— WHAT YOU HAVE TO DO —
Among the lines below, count those containing the word "TouchEnded". Give the number only.

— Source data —
━━━━━━━━━━━━━━━━━━━━━━━━━━━━━━
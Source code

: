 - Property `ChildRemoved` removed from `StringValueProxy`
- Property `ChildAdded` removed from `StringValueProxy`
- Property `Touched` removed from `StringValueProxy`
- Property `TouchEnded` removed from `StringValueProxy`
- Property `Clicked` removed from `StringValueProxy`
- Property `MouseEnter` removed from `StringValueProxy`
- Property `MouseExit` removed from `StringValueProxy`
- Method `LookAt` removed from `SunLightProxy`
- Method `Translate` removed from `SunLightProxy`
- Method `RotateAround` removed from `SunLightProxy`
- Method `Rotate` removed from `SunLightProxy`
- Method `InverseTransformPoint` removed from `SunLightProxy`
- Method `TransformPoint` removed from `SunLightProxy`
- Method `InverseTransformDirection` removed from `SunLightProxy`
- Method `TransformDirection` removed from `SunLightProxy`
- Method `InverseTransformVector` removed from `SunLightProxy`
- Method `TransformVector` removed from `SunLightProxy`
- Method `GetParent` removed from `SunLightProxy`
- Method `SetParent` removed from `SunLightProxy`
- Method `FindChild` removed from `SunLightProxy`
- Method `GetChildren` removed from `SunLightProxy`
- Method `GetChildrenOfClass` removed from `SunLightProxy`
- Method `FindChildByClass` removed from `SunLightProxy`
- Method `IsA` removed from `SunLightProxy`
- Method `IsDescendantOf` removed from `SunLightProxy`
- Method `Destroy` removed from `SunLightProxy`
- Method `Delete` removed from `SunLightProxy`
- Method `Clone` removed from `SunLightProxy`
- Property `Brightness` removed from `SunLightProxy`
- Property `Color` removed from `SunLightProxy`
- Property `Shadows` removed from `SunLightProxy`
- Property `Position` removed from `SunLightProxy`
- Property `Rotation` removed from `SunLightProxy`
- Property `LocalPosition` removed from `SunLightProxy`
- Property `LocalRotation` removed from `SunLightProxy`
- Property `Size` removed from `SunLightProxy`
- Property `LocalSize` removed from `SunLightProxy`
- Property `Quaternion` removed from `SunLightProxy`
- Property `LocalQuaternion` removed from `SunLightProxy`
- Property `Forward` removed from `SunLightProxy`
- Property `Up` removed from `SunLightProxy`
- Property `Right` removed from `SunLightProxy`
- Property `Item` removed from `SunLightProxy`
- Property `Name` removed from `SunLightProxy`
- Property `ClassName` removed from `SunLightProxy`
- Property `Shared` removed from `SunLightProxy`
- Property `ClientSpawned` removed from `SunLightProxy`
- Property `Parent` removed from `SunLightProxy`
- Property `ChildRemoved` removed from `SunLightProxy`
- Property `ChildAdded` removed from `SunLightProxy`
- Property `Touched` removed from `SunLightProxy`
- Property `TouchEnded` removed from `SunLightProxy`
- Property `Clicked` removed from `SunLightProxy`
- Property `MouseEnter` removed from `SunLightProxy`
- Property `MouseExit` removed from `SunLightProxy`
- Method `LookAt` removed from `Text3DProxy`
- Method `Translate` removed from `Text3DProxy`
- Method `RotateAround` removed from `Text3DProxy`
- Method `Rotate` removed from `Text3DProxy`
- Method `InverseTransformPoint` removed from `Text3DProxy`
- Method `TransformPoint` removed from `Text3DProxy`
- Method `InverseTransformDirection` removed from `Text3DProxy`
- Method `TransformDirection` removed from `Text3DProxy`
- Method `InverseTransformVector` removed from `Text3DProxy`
━━━━━━━━━━━━━━━━━━━━━━━━━━━━━━
— ANSWER AREA —
2